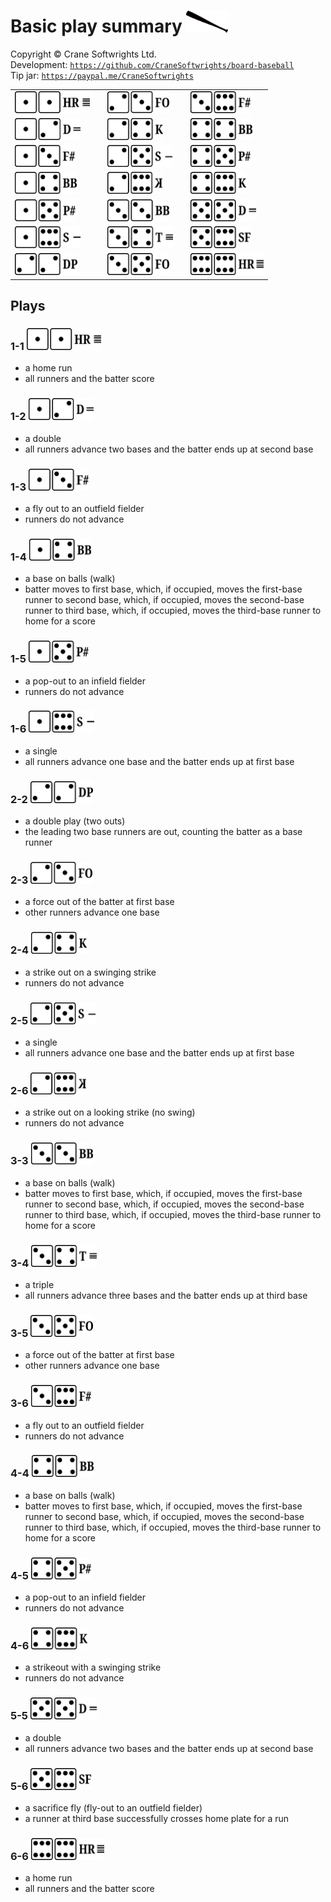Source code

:# Basic play summary <img alt="" src="../shared/z-batting.png" style="height:35px"/>

Copyright © Crane Softwrights Ltd.  
Development: [`https://github.com/CraneSoftwrights/board-baseball`](https://github.com/CraneSoftwrights/board-baseball)  
Tip jar: [`https://paypal.me/CraneSoftwrights`](https://paypal.me/CraneSoftwrights)  

| | | | | |
| :--- | :--- | :--- | :--- | :--- |
|[<img alt="" src="../shared/z-1-1.png" style="height:35px"/>](Z-PLAYS.md#1-1-)| |[<img alt="" src="../shared/z-2-3.png" style="height:35px"/>](Z-PLAYS.md#2-3-)| |[<img alt="" src="../shared/z-3-6.png" style="height:35px"/>](Z-PLAYS.md#3-6-)|
|[<img alt="" src="../shared/z-1-2.png" style="height:35px"/>](Z-PLAYS.md#1-2-)| |[<img alt="" src="../shared/z-2-4.png" style="height:35px"/>](Z-PLAYS.md#2-4-)| |[<img alt="" src="../shared/z-4-4.png" style="height:35px"/>](Z-PLAYS.md#4-4-)|
|[<img alt="" src="../shared/z-1-3.png" style="height:35px"/>](Z-PLAYS.md#1-3-)| |[<img alt="" src="../shared/z-2-5.png" style="height:35px"/>](Z-PLAYS.md#2-5-)| |[<img alt="" src="../shared/z-4-5.png" style="height:35px"/>](Z-PLAYS.md#4-5-)|
|[<img alt="" src="../shared/z-1-4.png" style="height:35px"/>](Z-PLAYS.md#1-4-)| |[<img alt="" src="../shared/z-2-6.png" style="height:35px"/>](Z-PLAYS.md#2-6-)| |[<img alt="" src="../shared/z-4-6.png" style="height:35px"/>](Z-PLAYS.md#4-6-)|
|[<img alt="" src="../shared/z-1-5.png" style="height:35px"/>](Z-PLAYS.md#1-5-)| |[<img alt="" src="../shared/z-3-3.png" style="height:35px"/>](Z-PLAYS.md#3-3-)| |[<img alt="" src="../shared/z-5-5.png" style="height:35px"/>](Z-PLAYS.md#5-5-)|
|[<img alt="" src="../shared/z-1-6.png" style="height:35px"/>](Z-PLAYS.md#1-6-)| |[<img alt="" src="../shared/z-3-4.png" style="height:35px"/>](Z-PLAYS.md#3-4-)| |[<img alt="" src="../shared/z-5-6.png" style="height:35px"/>](Z-PLAYS.md#5-6-)|
|[<img alt="" src="../shared/z-2-2.png" style="height:35px"/>](Z-PLAYS.md#2-2-)| |[<img alt="" src="../shared/z-3-5.png" style="height:35px"/>](Z-PLAYS.md#3-5-)| |[<img alt="" src="../shared/z-6-6.png" style="height:35px"/>](Z-PLAYS.md#6-6-)|
    
## Plays

### 1-1 <img alt="" src="../shared/z-1-1.png" style="height:35px"/>

- a home run
- all runners and the batter score

### 1-2 <img alt="" src="../shared/z-1-2.png" style="height:35px"/>

- a double
- all runners advance two bases and the batter ends up at second base

### 1-3 <img alt="" src="../shared/z-1-3.png" style="height:35px"/>

- a fly out to an outfield fielder
- runners do not advance

### 1-4 <img alt="" src="../shared/z-1-4.png" style="height:35px"/>

- a base on balls (walk)
- batter moves to first base, which, if occupied, moves the first-base runner to second base, which, if occupied, moves the second-base runner to third base, which, if occupied, moves the third-base runner to home for a score

### 1-5 <img alt="" src="../shared/z-1-5.png" style="height:35px"/>

- a pop-out to an infield fielder
- runners do not advance

### 1-6 <img alt="" src="../shared/z-1-6.png" style="height:35px"/>

- a single
- all runners advance one base and the batter ends up at first base

### 2-2 <img alt="" src="../shared/z-2-2.png" style="height:35px"/>

- a double play (two outs)
- the leading two base runners are out, counting the batter as a base runner

### 2-3 <img alt="" src="../shared/z-2-3.png" style="height:35px"/>

- a force out of the batter at first base
- other runners advance one base

### 2-4 <img alt="" src="../shared/z-2-4.png" style="height:35px"/>

- a strike out on a swinging strike
- runners do not advance

### 2-5 <img alt="" src="../shared/z-2-5.png" style="height:35px"/>

- a single
- all runners advance one base and the batter ends up at first base

### 2-6 <img alt="" src="../shared/z-2-6.png" style="height:35px"/>

- a strike out on a looking strike (no swing)
- runners do not advance

### 3-3 <img alt="" src="../shared/z-3-3.png" style="height:35px"/>

- a base on balls (walk)
- batter moves to first base, which, if occupied, moves the first-base runner to second base, which, if occupied, moves the second-base runner to third base, which, if occupied, moves the third-base runner to home for a score

### 3-4 <img alt="" src="../shared/z-3-4.png" style="height:35px"/>

- a triple
- all runners advance three bases and the batter ends up at third base

### 3-5 <img alt="" src="../shared/z-3-5.png" style="height:35px"/>

- a force out of the batter at first base
- other runners advance one base

### 3-6 <img alt="" src="../shared/z-3-6.png" style="height:35px"/>

- a fly out to an outfield fielder
- runners do not advance

### 4-4 <img alt="" src="../shared/z-4-4.png" style="height:35px"/>

- a base on balls (walk)
- batter moves to first base, which, if occupied, moves the first-base runner to second base, which, if occupied, moves the second-base runner to third base, which, if occupied, moves the third-base runner to home for a score

### 4-5 <img alt="" src="../shared/z-4-5.png" style="height:35px"/>

- a pop-out to an infield fielder
- runners do not advance

### 4-6 <img alt="" src="../shared/z-4-6.png" style="height:35px"/>

- a strikeout with a swinging strike
- runners do not advance

### 5-5 <img alt="" src="../shared/z-5-5.png" style="height:35px"/>

- a double
- all runners advance two bases and the batter ends up at second base

### 5-6 <img alt="" src="../shared/z-5-6.png" style="height:35px"/>

- a sacrifice fly (fly-out to an outfield fielder)
- a runner at third base successfully crosses home plate for a run

### 6-6 <img alt="" src="../shared/z-6-6.png" style="height:35px"/>

- a home run
- all runners and the batter score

### EXERCISE DIRECTIONS:
Show each line of the material holding "swinging".

### RESPONSE BELOW:
- a strike out on a swinging strike
- a strikeout with a swinging strike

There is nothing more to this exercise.